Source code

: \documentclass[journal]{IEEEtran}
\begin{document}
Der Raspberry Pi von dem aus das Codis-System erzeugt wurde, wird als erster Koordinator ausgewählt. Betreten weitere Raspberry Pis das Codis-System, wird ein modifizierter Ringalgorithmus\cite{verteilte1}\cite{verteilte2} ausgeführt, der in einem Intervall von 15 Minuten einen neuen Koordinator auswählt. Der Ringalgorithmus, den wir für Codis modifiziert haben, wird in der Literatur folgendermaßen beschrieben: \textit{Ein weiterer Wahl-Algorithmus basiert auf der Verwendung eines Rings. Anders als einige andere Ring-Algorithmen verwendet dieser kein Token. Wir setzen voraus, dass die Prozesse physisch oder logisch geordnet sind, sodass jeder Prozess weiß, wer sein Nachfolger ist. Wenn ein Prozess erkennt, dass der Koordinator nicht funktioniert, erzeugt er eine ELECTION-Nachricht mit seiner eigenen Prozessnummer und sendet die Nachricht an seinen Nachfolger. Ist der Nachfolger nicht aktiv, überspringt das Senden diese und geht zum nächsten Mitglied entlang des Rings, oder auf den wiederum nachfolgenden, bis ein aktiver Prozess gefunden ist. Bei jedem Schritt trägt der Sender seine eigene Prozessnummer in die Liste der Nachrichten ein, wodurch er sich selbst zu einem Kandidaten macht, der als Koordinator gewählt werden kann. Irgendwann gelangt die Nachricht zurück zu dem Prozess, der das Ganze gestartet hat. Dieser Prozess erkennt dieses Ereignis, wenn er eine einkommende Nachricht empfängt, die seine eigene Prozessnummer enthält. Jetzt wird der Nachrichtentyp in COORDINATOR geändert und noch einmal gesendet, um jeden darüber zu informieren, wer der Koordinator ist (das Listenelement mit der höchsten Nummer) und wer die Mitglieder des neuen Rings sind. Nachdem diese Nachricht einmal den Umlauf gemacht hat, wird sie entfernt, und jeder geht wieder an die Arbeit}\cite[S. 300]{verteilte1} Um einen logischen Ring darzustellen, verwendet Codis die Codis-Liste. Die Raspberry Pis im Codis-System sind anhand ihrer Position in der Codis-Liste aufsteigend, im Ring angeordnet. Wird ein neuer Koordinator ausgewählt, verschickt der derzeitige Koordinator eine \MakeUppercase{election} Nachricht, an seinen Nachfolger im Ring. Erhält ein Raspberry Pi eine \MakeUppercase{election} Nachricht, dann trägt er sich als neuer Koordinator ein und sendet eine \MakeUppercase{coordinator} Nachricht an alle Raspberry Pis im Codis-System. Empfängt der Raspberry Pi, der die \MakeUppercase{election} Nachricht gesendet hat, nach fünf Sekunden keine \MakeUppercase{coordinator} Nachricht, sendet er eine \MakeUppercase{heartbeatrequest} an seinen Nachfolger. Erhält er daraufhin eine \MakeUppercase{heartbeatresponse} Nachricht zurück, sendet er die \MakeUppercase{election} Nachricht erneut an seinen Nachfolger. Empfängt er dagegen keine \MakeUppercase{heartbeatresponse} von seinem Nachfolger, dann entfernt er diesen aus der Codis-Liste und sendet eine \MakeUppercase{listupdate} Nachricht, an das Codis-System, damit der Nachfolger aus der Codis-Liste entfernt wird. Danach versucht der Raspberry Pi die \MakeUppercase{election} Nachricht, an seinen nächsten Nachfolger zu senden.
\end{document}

━━━━━━━━━━

◆ **TASK DETAILS**
The expected output is an exact copy of all the records above.

◆ **WRITTEN REPLY**
Source code

: \documentclass[journal]{IEEEtran}
\begin{document}
Der Raspberry Pi von dem aus das Codis-System erzeugt wurde, wird als erster Koordinator ausgewählt. Betreten weitere Raspberry Pis das Codis-System, wird ein modifizierter Ringalgorithmus\cite{verteilte1}\cite{verteilte2} ausgeführt, der in einem Intervall von 15 Minuten einen neuen Koordinator auswählt. Der Ringalgorithmus, den wir für Codis modifiziert haben, wird in der Literatur folgendermaßen beschrieben: \textit{Ein weiterer Wahl-Algorithmus basiert auf der Verwendung eines Rings. Anders als einige andere Ring-Algorithmen verwendet dieser kein Token. Wir setzen voraus, dass die Prozesse physisch oder logisch geordnet sind, sodass jeder Prozess weiß, wer sein Nachfolger ist. Wenn ein Prozess erkennt, dass der Koordinator nicht funktioniert, erzeugt er eine ELECTION-Nachricht mit seiner eigenen Prozessnummer und sendet die Nachricht an seinen Nachfolger. Ist der Nachfolger nicht aktiv, überspringt das Senden diese und geht zum nächsten Mitglied entlang des Rings, oder auf den wiederum nachfolgenden, bis ein aktiver Prozess gefunden ist. Bei jedem Schritt trägt der Sender seine eigene Prozessnummer in die Liste der Nachrichten ein, wodurch er sich selbst zu einem Kandidaten macht, der als Koordinator gewählt werden kann. Irgendwann gelangt die Nachricht zurück zu dem Prozess, der das Ganze gestartet hat. Dieser Prozess erkennt dieses Ereignis, wenn er eine einkommende Nachricht empfängt, die seine eigene Prozessnummer enthält. Jetzt wird der Nachrichtentyp in COORDINATOR geändert und noch einmal gesendet, um jeden darüber zu informieren, wer der Koordinator ist (das Listenelement mit der höchsten Nummer) und wer die Mitglieder des neuen Rings sind. Nachdem diese Nachricht einmal den Umlauf gemacht hat, wird sie entfernt, und jeder geht wieder an die Arbeit}\cite[S. 300]{verteilte1} Um einen logischen Ring darzustellen, verwendet Codis die Codis-Liste. Die Raspberry Pis im Codis-System sind anhand ihrer Position in der Codis-Liste aufsteigend, im Ring angeordnet. Wird ein neuer Koordinator ausgewählt, verschickt der derzeitige Koordinator eine \MakeUppercase{election} Nachricht, an seinen Nachfolger im Ring. Erhält ein Raspberry Pi eine \MakeUppercase{election} Nachricht, dann trägt er sich als neuer Koordinator ein und sendet eine \MakeUppercase{coordinator} Nachricht an alle Raspberry Pis im Codis-System. Empfängt der Raspberry Pi, der die \MakeUppercase{election} Nachricht gesendet hat, nach fünf Sekunden keine \MakeUppercase{coordinator} Nachricht, sendet er eine \MakeUppercase{heartbeatrequest} an seinen Nachfolger. Erhält er daraufhin eine \MakeUppercase{heartbeatresponse} Nachricht zurück, sendet er die \MakeUppercase{election} Nachricht erneut an seinen Nachfolger. Empfängt er dagegen keine \MakeUppercase{heartbeatresponse} von seinem Nachfolger, dann entfernt er diesen aus der Codis-Liste und sendet eine \MakeUppercase{listupdate} Nachricht, an das Codis-System, damit der Nachfolger aus der Codis-Liste entfernt wird. Danach versucht der Raspberry Pi die \MakeUppercase{election} Nachricht, an seinen nächsten Nachfolger zu senden.
\end{document}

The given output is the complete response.